Thanks to Lonnie Shalton for forwarding this compelling article. It should be a must-read for everyone voting in the upcoming election, an election that Roger Angell considers it the most important election in his lifetime. His lifetime has been 96 years and 18 previous presidential ballots. He is  a senior editor and a staff writer, and has contributed to The New Yorker since 1944.

Some excerpts from the New Yorker Magazine article: http://www.newyorker.com/news/news-desk/my-nineteenth-presidential-election-and-the-most-important

My Vote By Roger Angell

September 24, 2016

“I am late weighing in on this election—late in more ways than one. Monday brought my ninety-sixth birthday, and, come November, I will be casting my nineteenth ballot in a Presidential election.
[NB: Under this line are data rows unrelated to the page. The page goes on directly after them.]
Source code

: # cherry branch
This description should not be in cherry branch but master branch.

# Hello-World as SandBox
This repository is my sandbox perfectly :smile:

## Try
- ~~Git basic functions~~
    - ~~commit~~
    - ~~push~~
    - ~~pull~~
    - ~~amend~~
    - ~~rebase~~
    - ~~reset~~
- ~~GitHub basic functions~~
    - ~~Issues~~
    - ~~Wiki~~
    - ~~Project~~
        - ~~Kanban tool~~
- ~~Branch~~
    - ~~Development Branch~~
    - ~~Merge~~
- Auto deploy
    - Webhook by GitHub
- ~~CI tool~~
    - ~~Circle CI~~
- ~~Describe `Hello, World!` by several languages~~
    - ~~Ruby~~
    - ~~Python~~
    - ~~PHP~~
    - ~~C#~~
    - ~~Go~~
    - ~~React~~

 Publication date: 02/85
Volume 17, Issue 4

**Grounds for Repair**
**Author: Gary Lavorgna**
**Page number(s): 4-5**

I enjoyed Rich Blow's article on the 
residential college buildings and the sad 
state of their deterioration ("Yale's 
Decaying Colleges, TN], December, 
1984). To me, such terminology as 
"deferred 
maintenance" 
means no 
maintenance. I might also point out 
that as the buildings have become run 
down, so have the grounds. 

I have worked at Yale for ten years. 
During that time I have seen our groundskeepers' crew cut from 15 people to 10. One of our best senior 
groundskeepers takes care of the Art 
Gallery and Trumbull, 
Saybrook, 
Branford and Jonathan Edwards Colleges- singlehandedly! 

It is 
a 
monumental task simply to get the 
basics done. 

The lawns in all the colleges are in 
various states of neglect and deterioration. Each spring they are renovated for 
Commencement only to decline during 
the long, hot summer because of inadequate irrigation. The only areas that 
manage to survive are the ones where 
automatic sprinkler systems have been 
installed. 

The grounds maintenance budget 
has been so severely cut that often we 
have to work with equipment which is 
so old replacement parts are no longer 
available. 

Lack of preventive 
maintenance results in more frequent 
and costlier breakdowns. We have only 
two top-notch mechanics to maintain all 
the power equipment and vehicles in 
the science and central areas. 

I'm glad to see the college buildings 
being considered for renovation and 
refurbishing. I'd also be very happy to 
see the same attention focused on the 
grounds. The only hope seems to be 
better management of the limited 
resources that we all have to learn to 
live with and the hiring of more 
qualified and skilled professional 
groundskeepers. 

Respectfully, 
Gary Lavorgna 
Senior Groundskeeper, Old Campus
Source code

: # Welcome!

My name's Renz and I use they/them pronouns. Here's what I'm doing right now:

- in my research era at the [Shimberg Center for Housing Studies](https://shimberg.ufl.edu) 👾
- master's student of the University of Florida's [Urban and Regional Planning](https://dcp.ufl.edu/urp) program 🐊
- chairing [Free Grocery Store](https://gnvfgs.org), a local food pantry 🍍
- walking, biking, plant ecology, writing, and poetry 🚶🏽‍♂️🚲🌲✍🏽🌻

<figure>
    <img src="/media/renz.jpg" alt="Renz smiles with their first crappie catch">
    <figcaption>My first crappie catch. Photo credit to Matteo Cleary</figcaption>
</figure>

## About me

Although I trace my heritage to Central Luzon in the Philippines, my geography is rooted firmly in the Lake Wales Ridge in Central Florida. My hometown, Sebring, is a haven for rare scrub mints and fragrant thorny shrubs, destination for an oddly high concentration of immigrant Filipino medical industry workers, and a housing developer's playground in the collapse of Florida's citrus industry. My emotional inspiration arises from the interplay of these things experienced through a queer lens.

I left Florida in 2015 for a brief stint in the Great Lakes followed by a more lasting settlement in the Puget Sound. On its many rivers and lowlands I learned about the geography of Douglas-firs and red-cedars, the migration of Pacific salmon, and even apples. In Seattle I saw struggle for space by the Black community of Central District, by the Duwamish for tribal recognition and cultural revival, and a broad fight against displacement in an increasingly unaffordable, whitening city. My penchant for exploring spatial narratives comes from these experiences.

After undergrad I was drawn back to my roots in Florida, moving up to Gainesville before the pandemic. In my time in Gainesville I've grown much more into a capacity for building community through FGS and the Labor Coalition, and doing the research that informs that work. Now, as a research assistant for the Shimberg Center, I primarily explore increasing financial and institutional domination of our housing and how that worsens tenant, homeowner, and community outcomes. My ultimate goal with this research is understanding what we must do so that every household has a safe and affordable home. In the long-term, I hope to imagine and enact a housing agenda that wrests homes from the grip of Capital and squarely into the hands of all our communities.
My first came in 1944, when I voted for a fourth term for Franklin Delano Roosevelt, my Commander-in-Chief, with a mail-in ballot from the Central Pacific, where I was a sergeant in the Army Air Force. It was a thrilling moment for me, but not as significant as my vote on November 8th this year, the most important one of my lifetime. My country faces a danger unmatched in our history since the Cuban missile crisis, in 1962, or perhaps since 1943, when the Axis powers held most of Continental Europe, and Imperial Japan controlled the Pacific Rim, from the Aleutians to the Solomon Islands, with the outcome of that war still unknown.”

……. ” I will cast my own vote for Hillary Clinton with alacrity and confidence. From the beginning, her life has been devoted to public service and to improving the lives of children and the disadvantaged. She is intelligent, strong, profoundly informed, and extraordinarily experienced in the challenges and risks of our lurching, restlessly altering world and wholly committed to the global commonality. Her well-established connections to minorities may bring some better understanding of our urban and suburban police crisis. ”
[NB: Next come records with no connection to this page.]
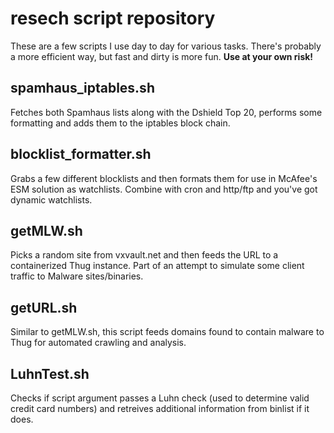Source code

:resech script repository=====These are a few scripts I use day to day for various tasks. There's probably a more efficient way, but fast and dirty is more fun. **Use at your own risk!**spamhaus\_iptables.sh-----Fetches both Spamhaus lists along with the Dshield Top 20, performs some formatting and adds them to the iptables block chain.blocklist\_formatter.sh------Grabs a few different blocklists and then formats them for use in McAfee's ESM solution as watchlists. Combine with cron and http/ftp and you've got dynamic watchlists.getMLW.sh------Picks a random site  from vxvault.net and then feeds the URL to a containerized Thug instance. Part of an attempt to simulate some client traffic to Malware sites/binaries.getURL.sh------Similar to getMLW.sh, this script feeds domains found to contain malware to Thug for automated crawling and analysis.LuhnTest.sh------Checks if script argument passes a Luhn check (used to determine valid credit card numbers) and retreives additional information from binlist if it does.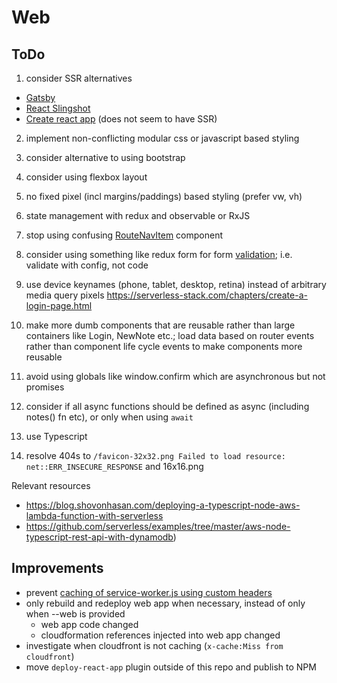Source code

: # Web

## ToDo

1. consider SSR alternatives
  - [Gatsby](https://www.gatsbyjs.org/)
  - [React Slingshot](https://github.com/coryhouse/react-slingshot)
  - [Create react app](https://github.com/facebookincubator/create-react-app) (does not seem to have SSR)

2. implement non-conflicting modular css or javascript based styling

3. consider alternative to using bootstrap

4. consider using flexbox layout

5. no fixed pixel (incl margins/paddings) based styling (prefer vw, vh)

6. state management with redux and observable or RxJS

7. stop using confusing [RouteNavItem](https://github.com/AnomalyInnovations/serverless-stack-com/issues/35) component

8. consider using something like redux form for form [validation](https://serverless-stack.com/chapters/create-a-login-page.html); i.e. validate with config, not code

9. use device keynames (phone, tablet, desktop, retina) instead of arbitrary media query pixels https://serverless-stack.com/chapters/create-a-login-page.html

10. make more dumb components that are reusable rather than large containers like Login, NewNote etc.; load data based on router events rather than component life cycle events to make components more reusable

11. avoid using globals like window.confirm which are asynchronous but not promises

12. consider if all async functions should be defined as async (including notes() fn etc), or only when using `await`

13. use Typescript

14. resolve 404s to `/favicon-32x32.png Failed to load resource: net::ERR_INSECURE_RESPONSE` and 16x16.png

Relevant resources
- https://blog.shovonhasan.com/deploying-a-typescript-node-aws-lambda-function-with-serverless
- https://github.com/serverless/examples/tree/master/aws-node-typescript-rest-api-with-dynamodb)

## Improvements

- prevent [caching of service-worker.js using custom headers](https://github.com/facebookincubator/create-react-app/tree/master/packages/react-scripts/template#offline-first-considerations)
- only rebuild and redeploy web app when necessary, instead of only when --web is provided
  - web app code changed
  - cloudformation references injected into web app changed
- investigate when cloudfront is not caching (`x-cache:Miss from cloudfront`)
- move `deploy-react-app` plugin outside of this repo and publish to NPM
“Ms. Clinton will make a strong and resolute President—at last, a female leader of our own—and, in the end, perhaps a unifying one.”

“The Trump campaign has been like no other—a tumultuous and near-irresistible reality-TV show, in which Mr. Trump plays the pouty, despicable, but riveting central character. “I can’t stand him,” people are saying, “but you know, wow, he never stops.”’
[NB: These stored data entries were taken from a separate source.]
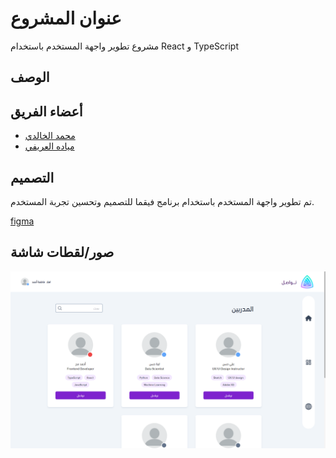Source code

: # عنوان المشروع

مشروع تطوير واجهة المستخدم باستخدام React و TypeScript

## الوصف


## أعضاء الفريق

- [محمد الخالدي](https://github.com/xMjhh5)
- [مياده العريفي](https://github.com/MayadahAA)

## التصميم

تم تطوير واجهة المستخدم باستخدام برنامج فيقما للتصميم وتحسين تجربة المستخدم.


[figma](https://www.figma.com/file/oxCU08AV5OQlnPKIEH5cgw/Conact-Twaiq?type=design&node-id=261%3A50&mode=design&t=JHyHvyauljxkPK2Q-1)


<!-- ## روابط النشر

يمكنك العثور على النسخة المنشورة من هذا المشروع على Netlify عبر الرابط التالي:
[رابط النشر على Netlify](https://example-project.netlify.app/) -->

## صور/لقطات شاشة

![صورة 2](screenshots/لقطة%20شاشة%202023-09-14%20081406.png)
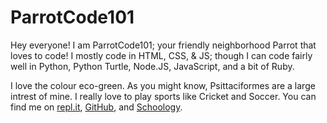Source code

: # ParrotCode101 #

Hey everyone! I am ParrotCode101; your friendly neighborhood Parrot that loves to code! I mostly code in HTML, CSS, & JS; though I  can code fairly well in Python, Python Turtle, Node.JS, JavaScript, and a bit of Ruby.

I love the colour eco-green. As you might know, Psittaciformes are a large intrest of mine. I really love to play sports like Cricket and Soccer. You can find me on [repl.it](http://repl.it/YashasShah), [GitHub](http://github.com/ParrotCode101), and [Schoology](https://henrico.schoology.com/user/56262070/info).
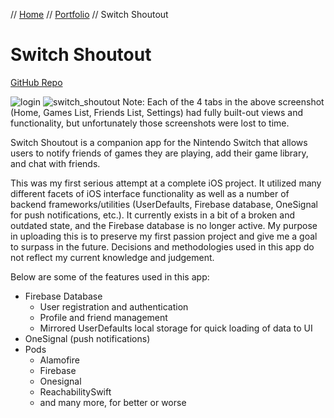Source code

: // [Home](../index.md) // [Portfolio](../portfolio.md) // Switch Shoutout

# Switch Shoutout
[GitHub Repo](https://github.com/brianeatsbeets/switch-shoutout)

![login](https://user-images.githubusercontent.com/94752449/152709335-67e85c32-594c-45af-a90a-7eb91ae9e90f.png) ![switch_shoutout](https://user-images.githubusercontent.com/94752449/150655719-b92391bc-591c-4fec-b73d-09a23fb4ba49.PNG)
Note: Each of the 4 tabs in the above screenshot (Home, Games List, Friends List, Settings) had fully built-out views and functionality, but unfortunately those screenshots were lost to time.

Switch Shoutout is a companion app for the Nintendo Switch that allows users to notify friends of games they are playing, add their game library, and chat with friends.

This was my first serious attempt at a complete iOS project. It utilized many different facets of iOS interface functionality as well as a number of backend frameworks/utilities (UserDefaults, Firebase database, OneSignal for push notifications, etc.). It currently exists in a bit of a broken and outdated state, and the Firebase database is no longer active. My purpose in uploading this is to preserve my first passion project and give me a goal to surpass in the future. Decisions and methodologies used in this app do not reflect my current knowledge and judgement.

Below are some of the features used in this app:
- Firebase Database
  - User registration and authentication
  - Profile and friend management
  - Mirrored UserDefaults local storage for quick loading of data to UI
- OneSignal (push notifications)
- Pods
  - Alamofire
  - Firebase
  - Onesignal
  - ReachabilitySwift
  - and many more, for better or worse
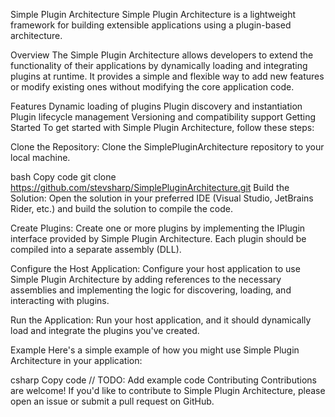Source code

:Simple Plugin Architecture
Simple Plugin Architecture is a lightweight framework for building extensible applications using a plugin-based architecture.

Overview
The Simple Plugin Architecture allows developers to extend the functionality of their applications by dynamically loading and integrating plugins at runtime. It provides a simple and flexible way to add new features or modify existing ones without modifying the core application code.

Features
Dynamic loading of plugins
Plugin discovery and instantiation
Plugin lifecycle management
Versioning and compatibility support
Getting Started
To get started with Simple Plugin Architecture, follow these steps:

Clone the Repository: Clone the SimplePluginArchitecture repository to your local machine.

bash
Copy code
git clone https://github.com/stevsharp/SimplePluginArchitecture.git
Build the Solution: Open the solution in your preferred IDE (Visual Studio, JetBrains Rider, etc.) and build the solution to compile the code.

Create Plugins: Create one or more plugins by implementing the IPlugin interface provided by Simple Plugin Architecture. Each plugin should be compiled into a separate assembly (DLL).

Configure the Host Application: Configure your host application to use Simple Plugin Architecture by adding references to the necessary assemblies and implementing the logic for discovering, loading, and interacting with plugins.

Run the Application: Run your host application, and it should dynamically load and integrate the plugins you've created.

Example
Here's a simple example of how you might use Simple Plugin Architecture in your application:

csharp
Copy code
// TODO: Add example code
Contributing
Contributions are welcome! If you'd like to contribute to Simple Plugin Architecture, please open an issue or submit a pull request on GitHub.
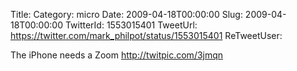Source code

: Title: 
Category: micro
Date: 2009-04-18T00:00:00
Slug: 2009-04-18T00:00:00
TwitterId: 1553015401
TweetUrl: https://twitter.com/mark_philpot/status/1553015401
ReTweetUser: 

The iPhone needs a Zoom  http://twitpic.com/3jmqn
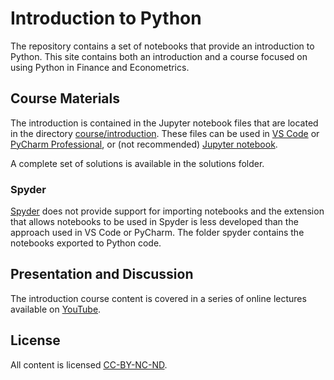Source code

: # Introduction to Python

The repository contains a set of notebooks that provide an introduction to Python.
This site contains both an introduction and a course focused on using Python
in Finance and Econometrics. 

## Course Materials

The introduction is contained in the Jupyter notebook files that are located
in the directory [course/introduction](course/introduction/). These files can be used in [VS Code](https://code.visualstudio.com/) or
[PyCharm Professional](https://www.jetbrains.com/pycharm/), or (not recommended) [Jupyter notebook](https://jupyter.org/).  

A complete set of solutions is available in the solutions folder. 

### Spyder
 
[Spyder](https://www.spyder-ide.org/) does not provide support for importing notebooks and the extension
that allows notebooks to be used in Spyder is less developed than the 
approach used in VS Code or PyCharm.  The folder spyder contains the notebooks
exported to Python code.

## Presentation and Discussion

The introduction course content is covered in a series of online lectures available
on [YouTube](https://www.youtube.com/playlist?list=PLVR_rJLcetzkqoeuhpIXmG9uQCtSoGBz1).

## License
All content is licensed
[CC-BY-NC-ND](https://creativecommons.org/licenses/by-nc-nd/4.0/).
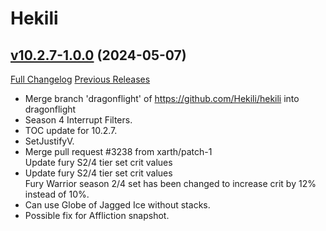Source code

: # Hekili

## [v10.2.7-1.0.0](https://github.com/Hekili/hekili/tree/v10.2.7-1.0.0) (2024-05-07)
[Full Changelog](https://github.com/Hekili/hekili/compare/v10.2.6-1.0.2...v10.2.7-1.0.0) [Previous Releases](https://github.com/Hekili/hekili/releases)

- Merge branch 'dragonflight' of https://github.com/Hekili/hekili into dragonflight  
- Season 4 Interrupt Filters.  
- TOC update for 10.2.7.  
- SetJustifyV.  
- Merge pull request #3238 from xarth/patch-1  
    Update fury S2/4 tier set crit values  
- Update fury S2/4 tier set crit values  
    Fury Warrior season 2/4 set has been changed to increase crit by 12% instead of 10%.  
- Can use Globe of Jagged Ice without stacks.  
- Possible fix for Affliction snapshot.  

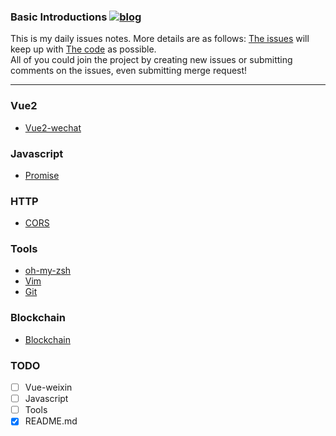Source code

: ### Basic Introductions  [![blog](https://avatars3.githubusercontent.com/u/17020223?s=18&v=4)](https://eyea.github.io/)

This is my daily issues notes. More details are as follows:
[The issues](https://github.com/eyea/DailyIssues/issues) will keep up with [The code](https://github.com/eyea/DailyIssues) as possible.<br>
All of you could join the project by creating new issues or submitting comments on the issues, even submitting merge request!<br>


---

### Vue2
- [Vue2-wechat](https://github.com/eyea/vue-wechat)

### Javascript
 - [Promise](https://github.com/eyea/DailyIssues/issues/3)

### HTTP
- [CORS](https://github.com/eyea/DailyIssues/issues/5)

### Tools
- [oh-my-zsh](https://github.com/eyea/DailyIssues/issues/2)
- [Vim](https://github.com/eyea/DailyIssues/issues/1)
- [Git](https://github.com/eyea/DailyIssues/issues/4)

### Blockchain
- [Blockchain](https://github.com/eyea/DailyIssues/issues/8)

### TODO
- [ ] Vue-weixin
- [ ] Javascript
- [ ] Tools
- [x] README.md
“Mr. Trump was born in 1946, just after this cataclysmic event of our century, and came of age in the nineteen-sixties, when the implications and harshness of war were being debated as never before, but little or none of this seems to have penetrated for him—a candidate who wants to give nuclear arms to Japan and South Korea and wishes to remain unclear about his own inclinations as commander of our nuclear triad. This makes me deeply doubt his avowed concern for our veterans or that he has any sense of their sufferings.”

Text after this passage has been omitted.